Current courses include: 

  • HDP Overview: Apache Hadoop Essentials (HDP-123)
  • HDP Developer: Spark (DEV-343)
  • HDF: NiFi Flow Management (ADM-301)
  • HDP Operations: Administration Foundations (ADM-221)
  • HDP Operations: Security (ADM-351)
  • HDP Data Science (SCI-241)

CLD17 – HDP Apache Hive Training

Overview

This four-day training course is designed for analysts and developers who need to create and analyze Big Data stored in Apache Hadoop using Hive. Topics include: Understanding of HDP and HDF and their integration with Hive; Hive on Tez, LLAP, and Druid OLAP query analysis; Hive data ingestion using HDF and Spark; and Enterprise Data Warehouse offload capabilities in HDP using Hive.

Prerequisites

Students should be familiar with programming principles and have experience in software development. Knowledge of SQL, data modeling, and scripting is also helpful. No prior Hadoop Knowledge is needed.

Course Details

Information Architecture and Big Data

  • Enterprise Data Warehouse Optimization

Introduction to Apache Hive

  • About Apache Hive
  • About Apache Zeppelin and Apache Superset (incubating)

Apache Hive Architecture

  • Apache Hive Architecture

Apache Hive Programming

  • Apache Hive Basics
  • Apache Hive Transactions (Hive ACID)

File Formats

  • SerDes and File Formats

Partitions and Bucketing

  • Partitions
  • Bucketing
  • Skew and Temporary Tables

Advanced Apache Hive Programming

  • Data Sorting
  • Apache Hive User Defined Functions (UDFs)
  • Subqueries and Views
  • Joins
  • Windowing and Grouping
  • Other Topics

Apache Hive Performance Tuning

  • Cost-Based Optimization and Statistics
  • Bloom Filters
  • Execution and Resource Plans

Live Long and Process (LLAP) Deep Dive

  • Live Long and Process Overview
  • Apache Hive and LLAP Performance
  • Apache Hive and LLAP Installation

Security and Data Governance

  • Apache Ranger
  • Apache Ranger and Hive
  • Apache Atlas
  • Apache Atlas and Hive Integration

Apache HBase and Phoenix Integration with Hive

  • Apache HBase Overview
  • Apache Ranger and Hive
  • Apache HBase Integration with Apache Hive
  • Apache Phoenix Overview

Apache Druid (incubating) with Apache Hive

  • Apache Druid (incubating) Overview
  • Apache Druid (incubating) Queries
  • Apache Druid (incubating) and Hive Integration

Apache Sqoop and Integration with Apache Hive

  • Overview of Apache Sqoop

Apache Spark and Integration with Apache Hive

  • Introduction to Apache Spark
  • Apache Hive and Spark

Introduction to HDF (Apache NiFi) and Integration with Apache Hive

  • Introduction to Apache NiFi
  • Apache NiFi and Apache Hive

CLD14 – Just Enough Scala

Overview

Scala is a programming language that is a superset of Java, blending the object-oriented and the functional programming paradigms. The language is complex and could take a semester or more to master. This class focuses only on the elements that are necessary to be able to program in Cloudera’s training courses. 

Immersive Training

Through instructor-led discussion or OnDemand videos, as well as hands-on exercises, participants will learn:

  • What Scala is and how it differs from languages such as Java or Python
  • Why Scala is a good choice for Spark programming
  • How to use key language features such as data types, collections, and flow control
  • How to implement functional programming solutions in Scala
  • How to work with Scala classes, packages, and libraries Working with libraries 

Audience and prerequisites

Basic knowledge of programming concepts such as objects, conditional statements, and looping is required. This course is best suited to students with Java programming experience. Those with experience in another language may prefer the Just Enough Python course. Basic knowledge of Linux is assumed.

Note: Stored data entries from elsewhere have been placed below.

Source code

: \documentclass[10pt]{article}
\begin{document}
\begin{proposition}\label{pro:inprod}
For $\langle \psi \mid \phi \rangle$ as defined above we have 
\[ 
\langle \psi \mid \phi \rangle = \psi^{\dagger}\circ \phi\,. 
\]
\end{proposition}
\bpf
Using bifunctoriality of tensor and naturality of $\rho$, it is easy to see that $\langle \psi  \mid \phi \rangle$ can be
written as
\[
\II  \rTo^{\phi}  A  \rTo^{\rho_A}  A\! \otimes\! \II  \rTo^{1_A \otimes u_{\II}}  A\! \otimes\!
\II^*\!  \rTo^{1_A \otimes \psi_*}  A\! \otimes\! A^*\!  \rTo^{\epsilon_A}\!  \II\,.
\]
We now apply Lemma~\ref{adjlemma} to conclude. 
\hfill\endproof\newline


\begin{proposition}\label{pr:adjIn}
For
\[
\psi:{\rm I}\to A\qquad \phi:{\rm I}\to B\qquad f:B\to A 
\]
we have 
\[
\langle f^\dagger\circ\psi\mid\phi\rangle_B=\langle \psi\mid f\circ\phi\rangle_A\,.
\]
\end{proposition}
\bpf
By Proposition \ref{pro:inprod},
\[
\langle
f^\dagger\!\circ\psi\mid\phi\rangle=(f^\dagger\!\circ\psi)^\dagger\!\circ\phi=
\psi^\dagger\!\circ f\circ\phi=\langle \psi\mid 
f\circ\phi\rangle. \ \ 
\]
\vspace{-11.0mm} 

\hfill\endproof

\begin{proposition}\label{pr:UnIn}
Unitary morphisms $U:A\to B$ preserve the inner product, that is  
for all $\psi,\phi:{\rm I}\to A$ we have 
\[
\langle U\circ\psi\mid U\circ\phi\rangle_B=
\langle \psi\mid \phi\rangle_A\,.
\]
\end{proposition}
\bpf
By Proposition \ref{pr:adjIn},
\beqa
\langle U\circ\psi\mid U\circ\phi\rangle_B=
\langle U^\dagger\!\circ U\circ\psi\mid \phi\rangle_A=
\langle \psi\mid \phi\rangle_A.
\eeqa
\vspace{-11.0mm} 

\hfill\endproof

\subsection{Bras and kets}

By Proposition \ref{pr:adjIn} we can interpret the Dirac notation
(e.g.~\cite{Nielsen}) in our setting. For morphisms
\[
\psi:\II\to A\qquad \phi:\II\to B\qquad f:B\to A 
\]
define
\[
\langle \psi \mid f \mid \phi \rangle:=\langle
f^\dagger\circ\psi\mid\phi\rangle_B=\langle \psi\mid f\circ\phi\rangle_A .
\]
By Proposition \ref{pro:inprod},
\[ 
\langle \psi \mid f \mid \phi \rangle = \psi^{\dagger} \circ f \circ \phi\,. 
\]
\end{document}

Please note that this course does not teach big data concepts, nor does it cover how to use Cloudera software. Instead, it is meant as a precursor for one of our developer-focused training courses that provide those skills. 

CLD10 – Cloudera Data Science Workbench Training

Overview

Cloudera Data Science Workbench Training prepares learners to complete data science and machine learning projects using Cloudera Data Science Workbench (CDSW).

Get Hands-On Experience

Through narrated demonstrations and hands-on exercises, learners achieve proficiency in CDSW and develop the skills required to:

  • Navigate CDSW’s options and interfaces with confidence
  • Create projects in CDSW and collaborate securely with other users and teams
  • Develop and run reproducible Python and R code
  • Customize projects by installing packages and setting environment variables
  • Connect to a secure (Kerberized) Cloudera or Hortonworks cluster
  • Work with large-scale data using Apache Spark 2 with PySpark and sparklyr
  • Perform end-to-end machine learning workflows in CDSW using Python or R (read, inspect, transform, visualize, and model data)
  • Measure, track, and compare machine learning models using CDSW’s Experiments capability
  • Deploy models as REST API endpoints serving predictions using CDSW’s Models capability
  • Work collaboratively using CDSW together with Git

What to Expect

This OnDemand course is designed for learners at organizations using CDSW under a trial license or a commercial license. The learner must have access to a CDSW environment on a Cloudera or Hortonworks cluster running Apache Spark 2. Some experience with data science using Python or R is helpful but not required. No prior knowledge of Spark or other Hadoop ecosystem tools is required.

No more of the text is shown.